Task objective. Look through the data below for the line with "in the article" and the line with "authors do not", then output those two and all lines in between, exactly as written.

Exercise inputs.
= = = = = = =

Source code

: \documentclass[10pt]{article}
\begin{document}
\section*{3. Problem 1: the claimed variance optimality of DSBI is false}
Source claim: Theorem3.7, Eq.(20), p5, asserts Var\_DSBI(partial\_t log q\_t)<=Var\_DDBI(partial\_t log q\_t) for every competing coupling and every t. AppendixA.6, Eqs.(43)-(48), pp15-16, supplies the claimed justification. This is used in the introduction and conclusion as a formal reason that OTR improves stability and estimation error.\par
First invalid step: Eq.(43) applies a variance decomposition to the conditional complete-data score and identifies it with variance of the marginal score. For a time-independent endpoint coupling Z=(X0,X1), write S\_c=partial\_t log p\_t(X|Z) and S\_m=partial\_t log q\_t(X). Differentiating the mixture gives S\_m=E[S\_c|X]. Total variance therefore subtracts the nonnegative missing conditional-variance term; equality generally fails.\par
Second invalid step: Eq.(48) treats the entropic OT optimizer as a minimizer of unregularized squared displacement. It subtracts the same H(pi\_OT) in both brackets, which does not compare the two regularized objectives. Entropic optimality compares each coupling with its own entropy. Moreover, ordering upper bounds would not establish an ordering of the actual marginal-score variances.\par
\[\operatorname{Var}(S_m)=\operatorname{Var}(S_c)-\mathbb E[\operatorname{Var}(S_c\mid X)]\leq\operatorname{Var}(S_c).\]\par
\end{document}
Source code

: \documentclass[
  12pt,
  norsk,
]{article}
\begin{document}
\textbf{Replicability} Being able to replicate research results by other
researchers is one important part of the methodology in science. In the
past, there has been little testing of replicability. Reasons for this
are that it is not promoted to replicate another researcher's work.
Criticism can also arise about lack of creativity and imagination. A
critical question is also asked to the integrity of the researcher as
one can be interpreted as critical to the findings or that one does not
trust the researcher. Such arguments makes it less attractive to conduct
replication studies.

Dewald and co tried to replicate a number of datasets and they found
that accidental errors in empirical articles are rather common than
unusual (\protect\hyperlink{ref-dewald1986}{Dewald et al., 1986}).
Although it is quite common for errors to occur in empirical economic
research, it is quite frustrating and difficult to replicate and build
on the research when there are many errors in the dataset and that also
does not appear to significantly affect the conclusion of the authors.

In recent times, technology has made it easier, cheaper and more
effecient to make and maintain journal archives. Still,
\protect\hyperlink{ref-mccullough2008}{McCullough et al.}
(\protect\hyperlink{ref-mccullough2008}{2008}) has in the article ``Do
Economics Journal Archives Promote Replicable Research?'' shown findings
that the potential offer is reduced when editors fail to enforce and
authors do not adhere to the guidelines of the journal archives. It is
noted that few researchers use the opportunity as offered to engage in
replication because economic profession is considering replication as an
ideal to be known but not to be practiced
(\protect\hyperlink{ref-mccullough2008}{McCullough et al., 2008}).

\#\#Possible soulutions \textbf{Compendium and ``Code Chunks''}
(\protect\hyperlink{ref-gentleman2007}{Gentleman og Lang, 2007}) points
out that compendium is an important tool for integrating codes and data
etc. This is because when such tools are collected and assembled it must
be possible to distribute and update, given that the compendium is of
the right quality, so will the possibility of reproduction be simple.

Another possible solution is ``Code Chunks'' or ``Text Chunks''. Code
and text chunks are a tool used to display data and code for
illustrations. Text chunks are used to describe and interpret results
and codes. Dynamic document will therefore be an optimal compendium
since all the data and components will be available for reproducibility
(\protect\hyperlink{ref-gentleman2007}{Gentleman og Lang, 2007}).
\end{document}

= = = = = = =

Output below.
(\protect\hyperlink{ref-mccullough2008}{2008}) has in the article ``Do
Economics Journal Archives Promote Replicable Research?'' shown findings
that the potential offer is reduced when editors fail to enforce and
authors do not adhere to the guidelines of the journal archives. It is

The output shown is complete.